Familiendrama Mord mit Selbstbau-Flammenwerfer

Die Opfer verbrannten bei lebendigem Leibe. Mit einer zum Flammenwerfer umfunktionierten Gasflasche soll ein Mann in der Oststeiermark seine Schwiegereltern umgebracht haben. Die Rentner hatten keine Chance.


Graz - Mit einer zum Flammenwerfer umgebauten Propangasflasche hat ein Österreicher seine Schwiegereltern getötet. Wie die Polizei mitteilte, verbrannten die beiden über 80 Jahre alten Opfer bei lebendigem Leib.

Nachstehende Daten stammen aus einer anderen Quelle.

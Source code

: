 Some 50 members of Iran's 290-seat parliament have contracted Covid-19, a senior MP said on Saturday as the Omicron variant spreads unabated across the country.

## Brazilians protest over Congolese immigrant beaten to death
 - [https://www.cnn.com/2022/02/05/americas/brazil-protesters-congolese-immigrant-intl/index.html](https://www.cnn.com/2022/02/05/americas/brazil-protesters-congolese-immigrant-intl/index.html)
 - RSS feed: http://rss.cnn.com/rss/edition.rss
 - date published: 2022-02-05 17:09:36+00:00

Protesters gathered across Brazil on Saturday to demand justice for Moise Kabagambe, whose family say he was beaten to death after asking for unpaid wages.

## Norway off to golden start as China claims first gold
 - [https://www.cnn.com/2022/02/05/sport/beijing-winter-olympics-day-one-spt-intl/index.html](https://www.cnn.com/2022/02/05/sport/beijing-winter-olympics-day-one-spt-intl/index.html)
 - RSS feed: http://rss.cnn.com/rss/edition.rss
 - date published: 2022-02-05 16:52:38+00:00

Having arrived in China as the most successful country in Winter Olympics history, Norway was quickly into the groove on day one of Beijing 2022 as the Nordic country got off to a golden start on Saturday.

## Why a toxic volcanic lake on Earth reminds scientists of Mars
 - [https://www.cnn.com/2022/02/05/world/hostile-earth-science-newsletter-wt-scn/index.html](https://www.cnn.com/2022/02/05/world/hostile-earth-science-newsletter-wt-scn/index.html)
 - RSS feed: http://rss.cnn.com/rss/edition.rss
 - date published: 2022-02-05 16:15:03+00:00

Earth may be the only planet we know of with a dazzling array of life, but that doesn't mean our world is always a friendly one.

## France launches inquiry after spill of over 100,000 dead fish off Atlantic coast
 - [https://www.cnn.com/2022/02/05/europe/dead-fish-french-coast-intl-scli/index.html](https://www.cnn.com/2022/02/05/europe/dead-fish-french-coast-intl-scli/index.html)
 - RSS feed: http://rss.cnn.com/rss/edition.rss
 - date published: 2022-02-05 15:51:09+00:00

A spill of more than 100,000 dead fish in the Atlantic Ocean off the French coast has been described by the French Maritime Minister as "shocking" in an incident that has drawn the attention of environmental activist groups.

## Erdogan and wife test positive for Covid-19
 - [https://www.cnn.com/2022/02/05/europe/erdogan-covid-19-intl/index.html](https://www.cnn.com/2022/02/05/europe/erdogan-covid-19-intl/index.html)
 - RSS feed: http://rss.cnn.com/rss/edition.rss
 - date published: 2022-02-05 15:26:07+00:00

Nach der Tat sei der 48-jährige Angreifer geflohen und habe offenbar versucht, sich mit einem Messer das Leben zu nehmen.

Tod in der Flammenhölle: Mit einer zum Flammenwerfer umfunktionierten Propangasflasche wurden in diesem Zimmer zwei Rentner ermordet
AP

Tod in der Flammenhölle: Mit einer zum Flammenwerfer umfunktionierten Propangasflasche wurden in diesem Zimmer zwei Rentner ermordet

Das Familiendrama ereignete sich in der Nacht zum Samstag im gemeinsam genutzten Wohnhaus nahe Lemberg in der Oststeiermark. Polizeiangaben zufolge sei der Schwiegersohn am späten Freitagabend mit einem selbst gebauten Flammenwerfer in das Schlafzimmer des Paares gegangen. Dort habe er das ausströmende Gas einer Propangasflasche angezündet und die Flammen auf die Schlafenden gerichtet.

"Die beiden sind regelrecht abgefackelt worden", erklärte ein Polizeisprecher. Als die Ermittler am Tatort eintrafen, muss sich ihnen ein furchtbares Bild geboten haben: Die bettlägerige und beinamputierte Frau war hilflos in ihrem Bett verbrannt. Ihr Mann hingegen hatten offenbar noch versucht zu fliehen. Seine Leiche wurde auf einer Gartenbank vor dem Haus gefunden.

Nach der Tat sei der 48-Jährige geflohen, habe versucht, sich mit einem Messer umzubringen. Beamten konnten den mutmaßlichen Täter aber noch rechtzeitig finden und ins Krankenhaus bringen.

Die Ehefrau des Täters stand unter Schock. Auch sie war den Angaben zufolge wegen der Flammen und der Rauchentwicklung in Gefahr, konnte sich jedoch durch einen Sprung aus dem Fenster in Sicherheit bringen. Als mögliches Motiv für die Tat vermutet die Polizei Streitigkeiten, möglicherweise könne der Mann auch mit der Pflege überfordert gewesen sein.